Quatre ans et demi pour un abuseur

Une peine de quatre et demi de pénitencier a été imposée à un délinquant sexuel qui agissait autrefois comme responsable d'une famille d'accueil en Outaouais.
Réal Gignac, reconnu coupable de huit accusations de contacts sexuels et d'incitation à des contacts sexuels sur deux mineurs, a reçu sa sentence cette semaine, au palais de justice de Gatineau.
Le tribunal a de plus ordonné que son nom soit ajouté au registre des délinquants sexuels.
Les jeunes victimes, dont l'accusé avait la garde dans le but de les remettre sur le droit chemin, ont plutôt été abusées pendant plus de trois ans. Gignac a, entre autres, poussé un des jeunes à le masturber et à écouter des films pornographiques sur Internet.
Le calvaire des jeunes a pris fin lorsque l'un d'eux a dénoncé les agissements de Gignac à sa mère biologique.

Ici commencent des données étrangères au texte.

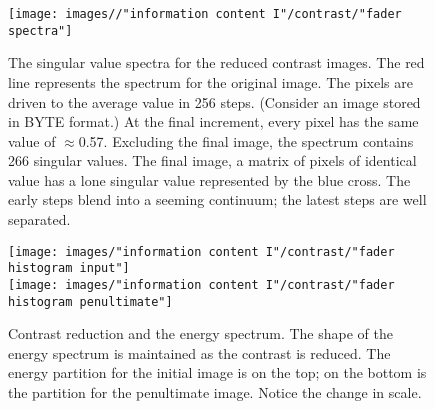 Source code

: \begin{figure}[htbp] %
   \centering
   \texttt{[image: images//"information content I"/contrast/"fader spectra"]} 
   \caption[The singular value spectra for the reduced contrast images]{The singular value spectra for the reduced contrast images. The red line represents the spectrum for the original image. The pixels are driven to the average value in 256 steps. (Consider an image stored in BYTE format.) At the final increment, every pixel has the same value of $\approx$0.57. Excluding the final image, the spectrum contains 266 singular values. The final image, a matrix of pixels of identical value has a lone singular value represented by the blue cross. The early steps blend into a seeming continuum; the latest steps are well separated.}
   \label{fig:contrast:singular values}
\end{figure}
\begin{figure}[htbp] %
   \centering
   \texttt{[image: images/"information content I"/contrast/"fader histogram input"]} \\[30pt]
   \texttt{[image: images/"information content I"/contrast/"fader histogram penultimate"]} 
   \caption[Contrast reduction and the energy spectrum]{Contrast reduction and the energy spectrum. The shape of the energy spectrum is maintained as the contrast is reduced. The energy partition for the initial image is on the top; on the bottom is the partition for the penultimate image. Notice the change in scale.}
   \label{fig:contrast:increments}
\end{figure}


\endinput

À l'époque, l'ex-conjointe de Gignac était aussi responsable de la famille d'accueil. La femme a d'ailleurs dit avoir « attendu trop longtemps » avant de partir avec les enfants parce que Gignac devenait également violent envers elle.
Lors du procès, la Couronne a rappelé que les deux garçons avaient été abusés autour de 2007, mais que les enfants avaient parlé environ trois ans plus tard. L'ex-conjointe avait alors affirmé que l'arrivée d'Internet avait changé le comportement de Gignac. La femme travaillait à l'extérieur, et Gignac, sans emploi, devait s'occuper des diners et des tâches ménagères.
La juge Anouk Desaulniers n'a pas cru la version « cousue de fil blanc » de l'accusé. « On le forçait, à 7 ans, à regarder des films d'adultes qui font l'amour », a résumé la juge, au palais de justice de Gatineau.